I need to find the limit, as y approaches -3, of this expression
sqr (9-y^2) / ( y + 3 )

here's what I did :

[sqr (9-y^2) / ( y + 3 )] / [sqr (9-y^2) / sqr (9-y^2)] = (9-y^2)/ [(y+3) (sqr(9-y^2)] = (3-y) / sqr(9-y^2) =

limit (3-y)/ sqr(9-y^2) , I will subtitute the -3 to the y : [3-(-3)] / sqr (9-(-3)^2) = 6/ sqr (9+9) =6/9 = 2/3
y-> -3

so, the limit of sqr (9-y^2) / ( y + 3 ) as y approaches -3 is 2/3


or


Limit (3-y)/ sqr(9-y^2) , I will subtitute the -3 to the y : [3-(-3)] / sqr (9-(-3)^2) = 6 / sqr (9-(9) = 6/0 = ∞
y -> -3

the limit of sqr (9-y^2) / ( y + 3 ) as y approaches -3 is ∞

In my first reply, I showed where your evaluations contain arithmetic errors.

While I was typing, you edited your original post, by adding the violet part.

which is which?

The answer is neither 2/3 nor ∞.

By the way, 6/0 does not equal ∞.

Can you state the domain of y?
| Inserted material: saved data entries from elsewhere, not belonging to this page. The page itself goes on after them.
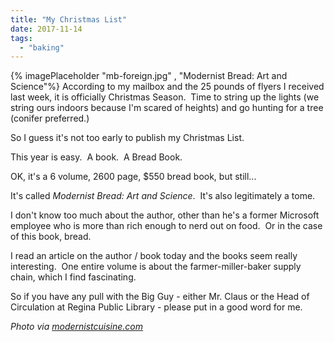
 ```yaml
---
title: "My Christmas List"
date: 2017-11-14
tags:
  - "baking"
---
```

{% imagePlaceholder "mb-foreign.jpg" , "Modernist Bread: Art and Science"%}
According to my mailbox and the 25 pounds of flyers I received last week, it is officially Christmas Season.  Time to string up the lights (we string ours indoors because I'm scared of heights) and go hunting for a tree (conifer preferred.)

So I guess it's not too early to publish my Christmas List.

This year is easy.  A book.  A Bread Book.

OK, it's a 6 volume, 2600 page, $550 bread book, but still...

It's called _Modernist Bread: Art and Science_.  It's also legitimately a tome.

I don't know too much about the author, other than he's a former Microsoft employee who is more than rich enough to nerd out on food.  Or in the case of this book, bread.

I read an article on the author / book today and the books seem really interesting.  One entire volume is about the farmer-miller-baker supply chain, which I find fascinating.

So if you have any pull with the Big Guy - either Mr. Claus or the Head of Circulation at Regina Public Library - please put in a good word for me.

_Photo via [modernistcuisine.com](http://modernistcuisine.com/books/modernist-bread/)_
You can use the domain to answer this exercise, without any further calculations.

 

[Marco]

In my first reply, I showed where your evaluations contain arithmetic errors.

While I was typing, you edited your original post, by adding the violet part.


The answer is neither 2/3 nor ∞.

By the way, 6/0 does not equal ∞.

Can you state the domain of y? You can use the domain to answer this exercise, without any further calculations.

Thank you for responding sir , Sir, what do you mean the domain of y? I don't get it sorry sir,

My answer is 6/0 or ∞ but they are all wrong, does my steps are wrong sir?

thank you again for responding sir!

 

[HallsofIvy]

I need to find the limit, as y approaches -3, of this expression
sqr (9-y^2) / ( y + 3 )

here's what I did :

[sqr (9-y^2) / ( y + 3 )] / [sqr (9-y^2) / sqr (9-y^2)] = (9-y^2)/ [(y+3) (sqr(9-y^2)] = (3-y) / sqr(9-y^2) =

limit (3-y)/ sqr(9-y^2) , I will subtitute the -3 to the y : [3-(-3)] / sqr (9-(-3)^2) = 6/ sqr (9+9) =6/9 = 2/3
y-> -3

so, the limit of sqr (9-y^2) / ( y + 3 ) as y approaches -3 is 2/3

9- (-3)^2= 9- 9= 0, not 9. Even if that were right, sqrt(9+ 9)= sqrt(2(9))= 3 sqrt(2), not 9.

or


Limit (3-y)/ sqr(9-y^2) , I will subtitute the -3 to the y : [3-(-3)] / sqr (9-(-3)^2) = 6 / sqr (9-(9) = 6/0 = ∞
y -> -3

the limit of sqr (9-y^2) / ( y + 3 ) as y approaches -3 is ∞

I would say, instead, that "the limit does not exist.

which is which?

thank you for replying, thank you very much

Although I would not phrase it that way, the second is correct, the first is not.

 

[Marco]

9- (-3)^2= 9- 9= 0, not 9. Even if that were right, sqrt(9+ 9)= sqrt(2(9))= 3 sqrt(2), not 9.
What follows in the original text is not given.